Devika said that initially, McCann and State Street were prepared for handling logistics and communications around a week-long campaign—not one that would last months and months, and may even reach (and hopefully exceed) a year. As a result, the PR planning around the campaign had very much been a day-to-day effort around new, sometimes unanticipated, Fearless Girl discussions in the media. One of the key factors allowing the campaign to respond successfully to new developments was having a great partner in State Street, a client who was receptive, flexible and right on board with everything that needed to be done, including many late-night conference calls.
Eric added, however, that the most brilliant strategic communications response to all of the press (both positive and negative) around the campaign was to not respond at all, but rather to let the public discourse drive discussion and ultimately resolve itself. In the end, McCann or State Street did not drive the public narrative—the statue spoke for itself and brought hundreds of thousands of people around the world to share their opinions, driving organic, productive conversations around the campaign.

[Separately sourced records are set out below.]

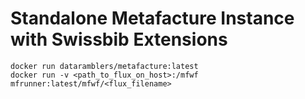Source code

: # Standalone Metafacture Instance with Swissbib Extensions

	docker run dataramblers/metafacture:latest
	docker run -v <path_to_flux_on_host>:/mfwf mfrunner:latest/mfwf/<flux_filename>
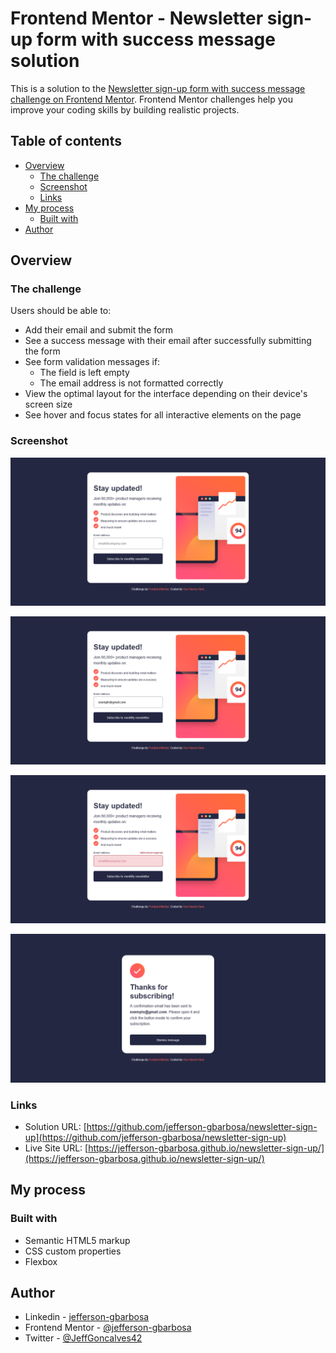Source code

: # Frontend Mentor - Newsletter sign-up form with success message solution

This is a solution to the [Newsletter sign-up form with success message challenge on Frontend Mentor](https://www.frontendmentor.io/challenges/newsletter-signup-form-with-success-message-3FC1AZbNrv). Frontend Mentor challenges help you improve your coding skills by building realistic projects. 

## Table of contents

- [Overview](#overview)
  - [The challenge](#the-challenge)
  - [Screenshot](#screenshot)
  - [Links](#links)
- [My process](#my-process)
  - [Built with](#built-with)
- [Author](#author)


## Overview

### The challenge

Users should be able to:

- Add their email and submit the form
- See a success message with their email after successfully submitting the form
- See form validation messages if:
  - The field is left empty
  - The email address is not formatted correctly
- View the optimal layout for the interface depending on their device's screen size
- See hover and focus states for all interactive elements on the page

### Screenshot

![](./assets/images/preview-01.png)

![](./assets/images/preview-02.png)


![](./assets/images/error.png)


![](./assets/images/sucess.png)

### Links

- Solution URL: [https://github.com/jefferson-gbarbosa/newsletter-sign-up](https://github.com/jefferson-gbarbosa/newsletter-sign-up)
- Live Site URL: [https://jefferson-gbarbosa.github.io/newsletter-sign-up/](https://jefferson-gbarbosa.github.io/newsletter-sign-up/)

## My process

### Built with

- Semantic HTML5 markup
- CSS custom properties
- Flexbox

## Author

- Linkedin - [jefferson-gbarbosa](https://www.linkedin.com/in/jefferson-gbarbosa/)
- Frontend Mentor - [@jefferson-gbarbosa](https://www.frontendmentor.io/profile/jefferson-gbarbosa)
- Twitter - [@JeffGoncalves42](https://twitter.com/JeffGoncalves42)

Stephen Tisdalle said one of the traits of a remarkable campaign is the organic factor— the campaign itself was done on a relatively small budget, and the public and press were the ones to drive conversation around it. He also mentioned that because of the tight turnaround required to finish the Fearless Girl in time for International Women’s Day, it required a lot of faith that everything would fall into place perfectly. Once in production mode, there was hardly time to inspect and double-check every step of the statue-creating process; everyone just had to trust that the team. Looking back, if any single part of the campaign, from the statue’s placement to obtaining permits to timing the installation, had fallen through, Fearless Girl may not have had the type of impact that she has. In retrospect, it was a big risk that everyone had taken. We think it was worthwhile.